There's some big news (kind of) from the ASX banking sector worth discussing today. And it relates to Westpac Banking Corp (ASX: WBC) shares.
For quite a while, Westpac's fellow big four bank share ANZ Group Holdings Ltd (ASX: ANZ) had the honour (or perhaps dishonour) of being the highest-yielding ASX bank share out of the big four. But as it stands today, that title now belongs to Westpac shares.
Want proof? Well, right now, Westpac shares offer a dividend yield of 6.13%, which naturally comes fully franked. That's slightly higher than ANZ's yield of 6.03% at present. And it runs rings around the present yields of National Australia Bank Ltd (ASX: NAB) and Commonwealth Bank of Australia (ASX: CBA) which are 5.43% and 4.37% respectively.
So how has this happened?
Well, it's thanks in large part to the sluggish performance of the Westpac share price itself. A company's dividend yield is derived from two factors. The first is, of course, the raw dividends per share that a company pays out in the first place. But the second relates to a company's share price.
Why do Westpac shares now have the highest dividend yield out of the big four ASX banks?
If an ASX share has a share price of $100 and pays out an annual dividend of $5 a share, then it will have a yield of 5%. But if this company puts its dividends to $2.50 per share, then its yield will drop to 2.5%. Easy to follow.
But say that same company is bid up to $200 a share thanks to the goodwill of investors. Even if it keeps paying out $5 per share, its actual dividend yield will also drop to 2.5%.
But this works in reverse too – a falling share price boosts a company's dividend yield. If that same company fell to $50 a share but kept its $5 annual dividend, its dividend yield would double to 10%.
That's why I mentioned that the title of 'highest-yielding ASX bank share' could be construed as a dishonourable one for Westpac.

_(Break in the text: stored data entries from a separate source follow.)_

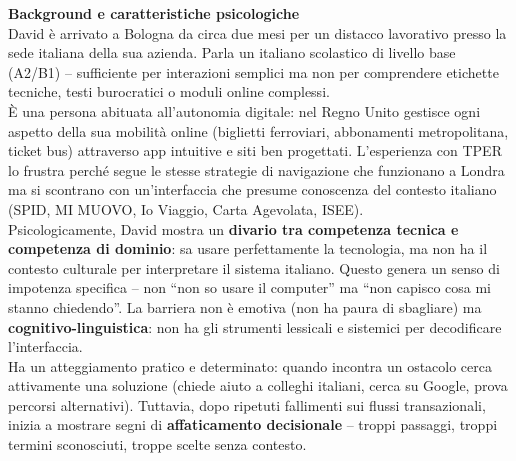 \documentclass[11pt,a4paper]{article}
\begin{document}
\begin{tcolorbox}[colback=backgroundColor,colframe=borderColor,arc=2mm]
    \textbf{Background e caratteristiche psicologiche} \\[4pt]
    {\small
    David \`e arrivato a Bologna da circa due mesi per un distacco lavorativo presso la sede italiana della sua azienda. Parla un italiano scolastico di livello base (A2/B1) -- sufficiente per interazioni semplici ma non per comprendere etichette tecniche, testi burocratici o moduli online complessi. \\[4pt]

    \`E una persona abituata all'autonomia digitale: nel Regno Unito gestisce ogni aspetto della sua mobilit\`a online (biglietti ferroviari, abbonamenti metropolitana, ticket bus) attraverso app intuitive e siti ben progettati. L'esperienza con TPER lo frustra perch\'e segue le stesse strategie di navigazione che funzionano a Londra ma si scontrano con un'interfaccia che presume conoscenza del contesto italiano (SPID, MI MUOVO, Io Viaggio, Carta Agevolata, ISEE). \\[4pt]

    Psicologicamente, David mostra un \textbf{divario tra competenza tecnica e competenza di dominio}: sa usare perfettamente la tecnologia, ma non ha il contesto culturale per interpretare il sistema italiano. Questo genera un senso di impotenza specifica -- non ``non so usare il computer'' ma ``non capisco cosa mi stanno chiedendo''. La barriera non \`e emotiva (non ha paura di sbagliare) ma \textbf{cognitivo-linguistica}: non ha gli strumenti lessicali e sistemici per decodificare l'interfaccia. \\[4pt]

    Ha un atteggiamento pratico e determinato: quando incontra un ostacolo cerca attivamente una soluzione (chiede aiuto a colleghi italiani, cerca su Google, prova percorsi alternativi). Tuttavia, dopo ripetuti fallimenti sui flussi transazionali, inizia a mostrare segni di \textbf{affaticamento decisionale} -- troppi passaggi, troppi termini sconosciuti, troppe scelte senza contesto.
    }
\end{tcolorbox}

\vspace{0.3cm}

\end{document}
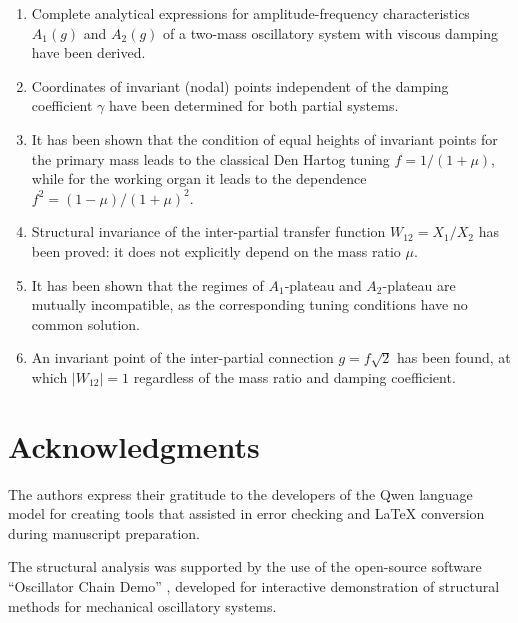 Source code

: \documentclass[12pt, a4paper]{article}
\begin{document}
\begin{enumerate}
	\item Complete analytical expressions for amplitude-frequency characteristics $A_1(g)$ and $A_2(g)$ of a two-mass oscillatory system with viscous damping have been derived.
	
	\item Coordinates of invariant (nodal) points independent of the damping coefficient $\gamma$ have been determined for both partial systems.
	
	\item It has been shown that the condition of equal heights of invariant points for the primary mass leads to the classical Den Hartog tuning $f = 1/(1+\mu)$, while for the working organ it leads to the dependence $f^2 = (1-\mu)/(1+\mu)^2$.
	
	\item Structural invariance of the inter-partial transfer function $W_{12} = X_1/X_2$ has been proved: it does not explicitly depend on the mass ratio $\mu$.
	
	\item It has been shown that the regimes of $A_1$-plateau and $A_2$-plateau are mutually incompatible, as the corresponding tuning conditions have no common solution.
	
	\item An invariant point of the inter-partial connection $g = f\sqrt{2}$ has been found, at which $|W_{12}| = 1$ regardless of the mass ratio and damping coefficient.
\end{enumerate}
	

\section*{Acknowledgments}

The authors express their gratitude to the developers of the Qwen language model for creating tools that assisted in error checking and LaTeX conversion during manuscript preparation.

The structural analysis was supported by the use of the open-source software ``Oscillator Chain Demo'' \cite{EliseevSoftware2026}, developed for interactive demonstration of structural methods for mechanical oscillatory systems.
	
\end{document}
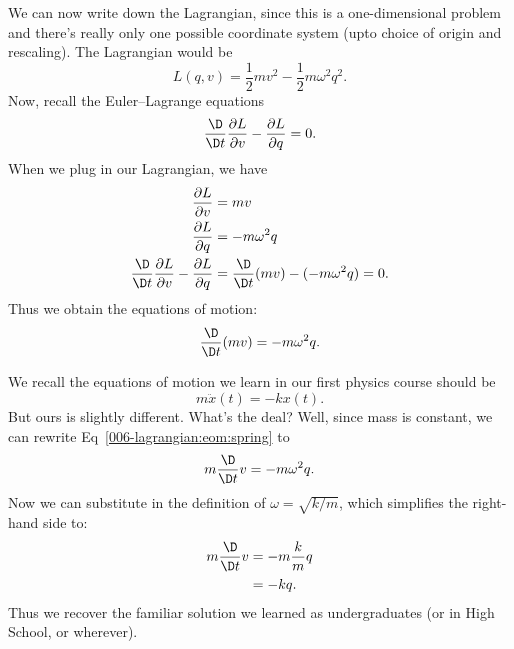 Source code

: We can now write down the Lagrangian, since this is a one-dimensional
problem and there's really only one possible coordinate system (upto
choice of origin and rescaling). The Lagrangian would be
\begin{equation}
L(q,v) = \frac{1}{2}mv^{2} - \frac{1}{2}m\omega^{2}q^{2}.
\end{equation}
Now, recall the Euler--Lagrange equations
\begin{equation}
\frac{\D}{\D t}\frac{\partial L}{\partial v} - \frac{\partial L}{\partial q} = 0.
\end{equation}
When we plug in our Lagrangian, we have
\begin{subequations}
\begin{align}
\frac{\partial L}{\partial v} &= mv\\
\frac{\partial L}{\partial q} &= -m\omega^{2}q\\
\frac{\D}{\D t}\frac{\partial L}{\partial v} - \frac{\partial L}{\partial q} 
&=\frac{\D}{\D t}(mv) - (-m\omega^{2}q) = 0.
\end{align}
\end{subequations}
Thus we obtain the equations of motion:
\begin{equation}\label{006-lagrangian:eom:spring}
\frac{\D}{\D t}(mv) = -m\omega^{2}q.
\end{equation}

We recall the equations of motion we learn in our first physics course
should be
\begin{equation}
m\ddot{x}(t) = -kx(t).
\end{equation}
But ours is slightly different. What's the deal? Well, since mass is
constant, we can rewrite Eq~\eqref{006-lagrangian:eom:spring} to
\begin{equation}
m\frac{\D}{\D t}v = - m\omega^{2}q.
\end{equation}
Now we can substitute in the definition of $\omega=\sqrt{k/m}$, which
simplifies the right-hand side to:
\begin{equation}
\begin{split}
m\frac{\D}{\D t}v &= - m\frac{k}{m}q\\
&= -kq.
\end{split}
\end{equation}
Thus we recover the familiar solution we learned as undergraduates (or
in High School, or wherever).

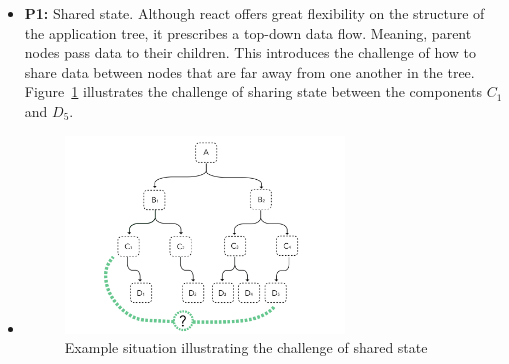 \begin{itemize}
\tightlist
\item
  \textbf{P1:} Shared state. Although react offers great flexibility on
  the structure of the application tree, it prescribes a
  top-down data flow. Meaning, parent nodes pass data to their children.
  This introduces the challenge of how to share data between nodes that
  are far away from one another in the tree. Figure~\ref{image_shared_state}
  illustrates the challenge of sharing state between the components $C_1$ and $D_5$.
\item
\begin{figure}[h!]
    \centering
    \includegraphics[width=0.7\textwidth]{images/share_state}
    \caption{Example situation illustrating the challenge of shared state}
    \label{image_shared_state}
\end{figure}


\end{itemize}
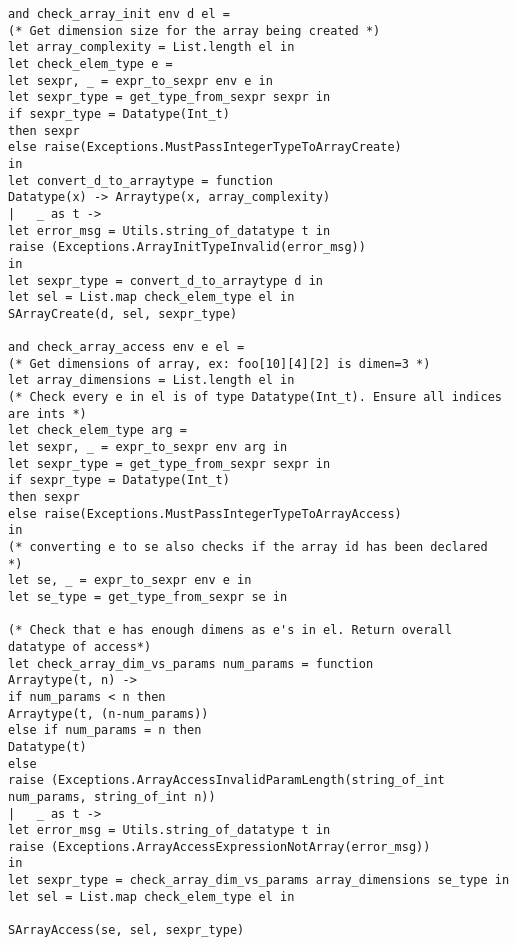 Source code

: \begin{verbatim}
and check_array_init env d el = 
(* Get dimension size for the array being created *)
let array_complexity = List.length el in
let check_elem_type e = 
let sexpr, _ = expr_to_sexpr env e in
let sexpr_type = get_type_from_sexpr sexpr in
if sexpr_type = Datatype(Int_t) 
then sexpr
else raise(Exceptions.MustPassIntegerTypeToArrayCreate)
in
let convert_d_to_arraytype = function
Datatype(x) -> Arraytype(x, array_complexity)
| 	_ as t -> 
let error_msg = Utils.string_of_datatype t in
raise (Exceptions.ArrayInitTypeInvalid(error_msg))
in
let sexpr_type = convert_d_to_arraytype d in
let sel = List.map check_elem_type el in
SArrayCreate(d, sel, sexpr_type)

and check_array_access env e el = 
(* Get dimensions of array, ex: foo[10][4][2] is dimen=3 *)
let array_dimensions = List.length el in
(* Check every e in el is of type Datatype(Int_t). Ensure all indices are ints *)
let check_elem_type arg = 
let sexpr, _ = expr_to_sexpr env arg in
let sexpr_type = get_type_from_sexpr sexpr in
if sexpr_type = Datatype(Int_t) 
then sexpr
else raise(Exceptions.MustPassIntegerTypeToArrayAccess)
in
(* converting e to se also checks if the array id has been declared  *)
let se, _ = expr_to_sexpr env e in 
let se_type = get_type_from_sexpr se in

(* Check that e has enough dimens as e's in el. Return overall datatype of access*)
let check_array_dim_vs_params num_params = function
Arraytype(t, n) -> 
if num_params < n then
Arraytype(t, (n-num_params))
else if num_params = n then
Datatype(t)
else
raise (Exceptions.ArrayAccessInvalidParamLength(string_of_int num_params, string_of_int n))
| 	_ as t -> 
let error_msg = Utils.string_of_datatype t in
raise (Exceptions.ArrayAccessExpressionNotArray(error_msg))
in
let sexpr_type = check_array_dim_vs_params array_dimensions se_type in
let sel = List.map check_elem_type el in

SArrayAccess(se, sel, sexpr_type)


\end{verbatim}
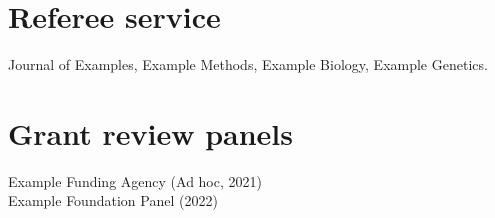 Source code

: 
\section{\sc Referee service} Journal of Examples, Example Methods, Example Biology, Example Genetics.

\section{\sc Grant review panels}

Example Funding Agency (Ad hoc, 2021)\\
Example Foundation Panel (2022)\\

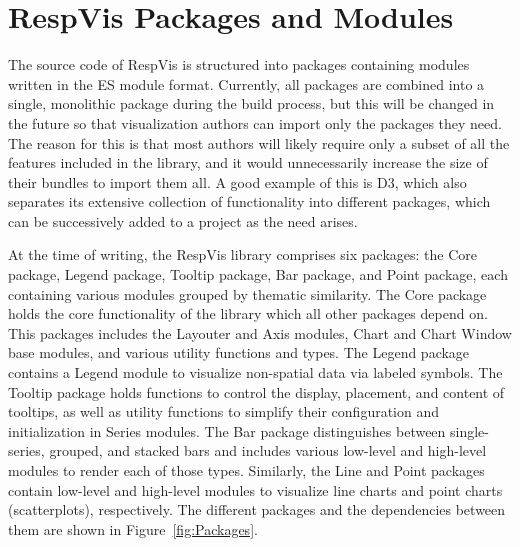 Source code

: \chapter{RespVis Packages and Modules}
\label{chap:Packages}

The source code of RespVis is structured into packages containing
modules written in the ES module format. Currently, all packages are
combined into a single, monolithic package during the build process,
but this will be changed in the future so that visualization authors
can import only the packages they need. The reason for this is that
most authors will likely require only a subset of all the features
included in the library, and it would unnecessarily increase the size
of their bundles to import them all. A good example of this is D3,
which also separates its extensive collection of functionality into
different packages, which can be successively added to a project as
the need arises.

At the time of writing, the RespVis library comprises six packages:
the Core package, Legend package, Tooltip package, Bar package, and
Point package, each containing various modules grouped by thematic
similarity. The Core package holds the core functionality of the
library which all other packages depend on. This packages includes the
Layouter and Axis modules, Chart and Chart Window base modules, and
various utility functions and types. The Legend package contains a
Legend module to visualize non-spatial data via labeled symbols. The
Tooltip package holds functions to control the display, placement, and
content of tooltips, as well as utility functions to simplify their
configuration and initialization in Series modules. The Bar package
distinguishes between single-series, grouped, and stacked bars and
includes various low-level and high-level modules to render each of
those types. Similarly, the Line and Point packages contain low-level
and high-level modules to visualize line charts and point charts
(scatterplots), respectively. The different packages and the
dependencies between them are shown in Figure~\ref{fig:Packages}.



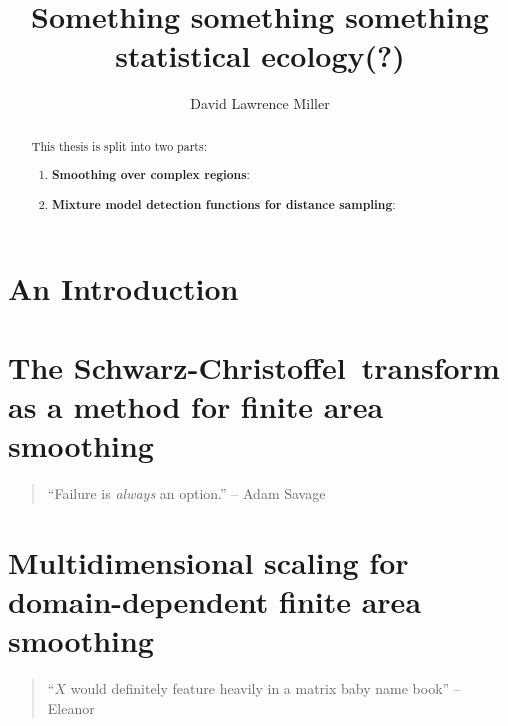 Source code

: \documentclass[mitthesis]{report}
\title{Something something something statistical ecology(?)}
\author{David Lawrence Miller}
\newcommand{\sch}{Schwarz-Christoffel}
\begin{document}
\maketitle
\begin{abstract} 
This thesis is split into two parts:
\begin{enumerate}
	\item \textbf{Smoothing over complex regions}:
	\item \textbf{Mixture model detection functions for distance sampling}:
\end{enumerate}
\end{abstract}



\tableofcontents

\listoffigures

\chapter{An Introduction}



\chapter{The \sch\ transform as a method for finite area smoothing}
\begin{quotation}
``Failure is \textit{always} an option.'' -- Adam Savage
\end{quotation}



\chapter{Multidimensional scaling for domain-dependent finite area smoothing}
\begin{quotation}
``$X$ would definitely feature heavily in a matrix baby name book'' -- Eleanor
\end{quotation}


\end{document}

So you can see how a company's raw dividends, as well as its share price, both play equal roles in the determination of a dividend yield.
In the case of Westpac, well, it hasn't been a great year for this ASX 200 bank share. Over 2023 to date, Westpac shares have, in fact, gone backwards by 3.8%. In contrast, ANZ shares have risen by a far healthier 11.56%, as you can see below:
NAB has treaded water with its small rise of 0.7%, while CBA is up 2% year to date.
So it is both thanks to the Westpac share price's sluggish performance in 2023, as well as ANZ's outsized gains, that have resulted in Westpac claiming the title of highest-yielding ASX big four bank share. Let's see how long it remains in Westpac's hands.